Grâce à la poétesse, nous nous apercevons que nous ne sommes pas les seuls.
Le point G de l’habitus et de nos incompétences notoires est donc caressé de manière pétillante. Nous oublions l’épaisseur crasse de nos insuffisances notoires.
Ce qui empêche — et l’auteure le rappelle — de faire des impasses sur les petits plaisirs du quotidien : “se laver les mains / avec du savon liquide / qui sent l’herbe fraîchement coupée”, ou — pour peu que l’on soit archéo-bouddhiste — faire l’emplette “d’une statuette du dieu Shiva”.
La vie n’est ici ni mondaine ni forcément amoureuse quoique non monacale. Certes, parfois le spleen rend nos visages semblables “à des tasses blanches vides/ empilées sur la machine à café”.
Et, comme nous et chaque jour, l’auteure s’auto-arnaque en se promettant tout ce qu’elle ne fera pas. Mais la déréliction reste secondaire. Les mots font ce que les actes en leur velléité ne font pas.
L’empathie envers soi-même est en marche. Car il la faut et ce, dans une “insolente invitation au voyage”. Elle n’a rien de baudelairienne car le périple se limite à rejoindre à la boulangerie de l’angle de la rue…
Mais, et après tout, ce périple peut devenir une Amérique ou une galaxie qui fait de nous des Christophe Colomb ou des Thomas Pesquet.

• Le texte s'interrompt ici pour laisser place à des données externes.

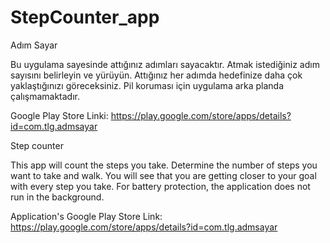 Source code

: # StepCounter_app

Adım Sayar

Bu uygulama sayesinde attığınız adımları sayacaktır. Atmak istediğiniz adım sayısını belirleyin ve yürüyün.
Attığınız her adımda hedefinize daha çok yaklaştığınızı göreceksiniz. Pil koruması için uygulama arka planda çalışmamaktadır.

Google Play Store Linki: https://play.google.com/store/apps/details?id=com.tlg.admsayar


Step counter

This app will count the steps you take. Determine the number of steps you want to take and walk.
You will see that you are getting closer to your goal with every step you take. For battery protection, the application does not run in the background.

Application's Google Play Store Link: https://play.google.com/store/apps/details?id=com.tlg.admsayar

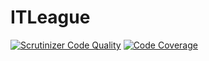 ITLeague
========

[![Scrutinizer Code Quality](https://scrutinizer-ci.com/g/kseta/ITLeague/badges/quality-score.png?b=master)](https://scrutinizer-ci.com/g/kseta/ITLeague/?branch=master) [![Code Coverage](https://scrutinizer-ci.com/g/kseta/ITLeague/badges/coverage.png?b=master)](https://scrutinizer-ci.com/g/kseta/ITLeague/?branch=master)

D’autant qu’Alexandra Anosova-Shahrezaie s’accroche aux possibilités de promesses. Nous en acceptons les augures. Et tant bien que mal, une pérégrination suit son cours. Avec un regard, ou avec celui des autres, le monde reste intéressant : “comme au temps de tes dix ans / il s’agrandit”. Sans pour autant aller à Bamako. Il suffit de vaquer ou “d’évoluer / au beau milieu de l’âge mûr”.
C’est une manière de grandir derechef. Il s’agit d’accomplir un effort téléguidé par une vie intérieure encore primesautière en dépit des saisons.
Et il convient après tout de s’aimer soi-même afin que “ton cimetière d’idées se transforme / en atelier d’artiste”.
Le “tu” de l’auteure s’adresse autant à nous qu’à elle. Elle fait de nous des Jackson Pollock de notre existence quotidienne. Qu’importe qui guide nos gestes sur la grande toile blanche de notre existence chaotique mais libre.
Allez, encore un effort ! Le faut-il ? Il le faut.
Et qu’importe si, au départ, tout ne fût qu’un “gros bordel”. Ne traînons plus notre vie comme un boulet.
jean-paul gavard-perret
Alexandra Anosova-Shahrezaie, La petite utopie anarchiste, collection « Voix au poème », Editions du Cygne, Paris, 2022.